Vol.VII No.IX Pg.6
November 1970

Love And Marriage

Robert F. Turner

Laugh at these quotes from Fnclopaedia Britannica, 1771 edition; then ask yourself if our current philosophy has produced more happiness, better homes, or more noble lives.

Falling In Love, 1771.

When man arrives to a certain age he becomes sensible of a peculiar sympathy and tenderness towards the other sex; the charms of beauty engage his attention, and call forth new and softer dispositions than he has yet felt. The many amiable qualities exhibited by a fair outside, or by the mild allurement of female manners, or which the prejudiced spectator without much reasoning supposes those to include, with several other circumstances, point his view and affection to a particular object, and of course contract that general rambling regard, which was lost and useless among the undistinguished crowd, into a peculiar and permanent attachment to one woman, which ordinarily terminates in the most important, venerable, and delightful connection in life.

—CONCERNING MARRIAGE—

Of the conjugal alliance the following are the natural laws. 1. Mutual fidelity to the marriage-bed. Disloyalty defeats the very end of marriage; dissolves the natural cement of the relation; weakens the moral tie, the chief strength of which lies in the reciprocation of affection; and, by making the offspring uncertain, diminishes the care and attachment necessary to their education.

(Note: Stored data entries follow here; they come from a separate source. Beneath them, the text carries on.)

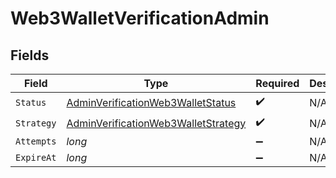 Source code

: # Web3WalletVerificationAdmin


## Fields

| Field                                                                                                 | Type                                                                                                  | Required                                                                                              | Description                                                                                           |
| ----------------------------------------------------------------------------------------------------- | ----------------------------------------------------------------------------------------------------- | ----------------------------------------------------------------------------------------------------- | ----------------------------------------------------------------------------------------------------- |
| `Status`                                                                                              | [AdminVerificationWeb3WalletStatus](../../Models/Components/AdminVerificationWeb3WalletStatus.md)     | :heavy_check_mark:                                                                                    | N/A                                                                                                   |
| `Strategy`                                                                                            | [AdminVerificationWeb3WalletStrategy](../../Models/Components/AdminVerificationWeb3WalletStrategy.md) | :heavy_check_mark:                                                                                    | N/A                                                                                                   |
| `Attempts`                                                                                            | *long*                                                                                                | :heavy_minus_sign:                                                                                    | N/A                                                                                                   |
| `ExpireAt`                                                                                            | *long*                                                                                                | :heavy_minus_sign:                                                                                    | N/A                                                                                                   |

2. A conspiration of counsels and endeavours to promote the common interest of the family, and to educate their common offspring. In order to observe these laws, it is necessary to cultivate, both before and during the married state, the strictest decency and chastity of manners, and a just sense of what becomes their respective characters.

3. The union must be inviolable and for life. The nature of friendship, and particularly of this species of it, the education of their offspring, and the order of society, and of successions which would otherwise be extremely perplexed, do all seem to require it. To preserve this union, and render the matrimonial state more harmonious and comfortable a mutual esteem and tenderness, a mutual deference and forbearance, a communication of advice, and assistance and authority, are absolutely necessary. If either party keep within their proper departments, there need be no disputes about power or superiority, and there will be none. They have no opposite, no separate interests; and therefore there can be no just ground for opposition of conduct.

From this detail, and the present state of things, in which there is pretty near a parity of numbers of both sexes, it is evident, that polygamy is an unnatural state: and though it should be granted to be more fruitful of children, which however it is not found to be; yet it is by no means so fit for rearing minds; which seems to be as much, if not more, the intention of nature, than the propagation of bodies.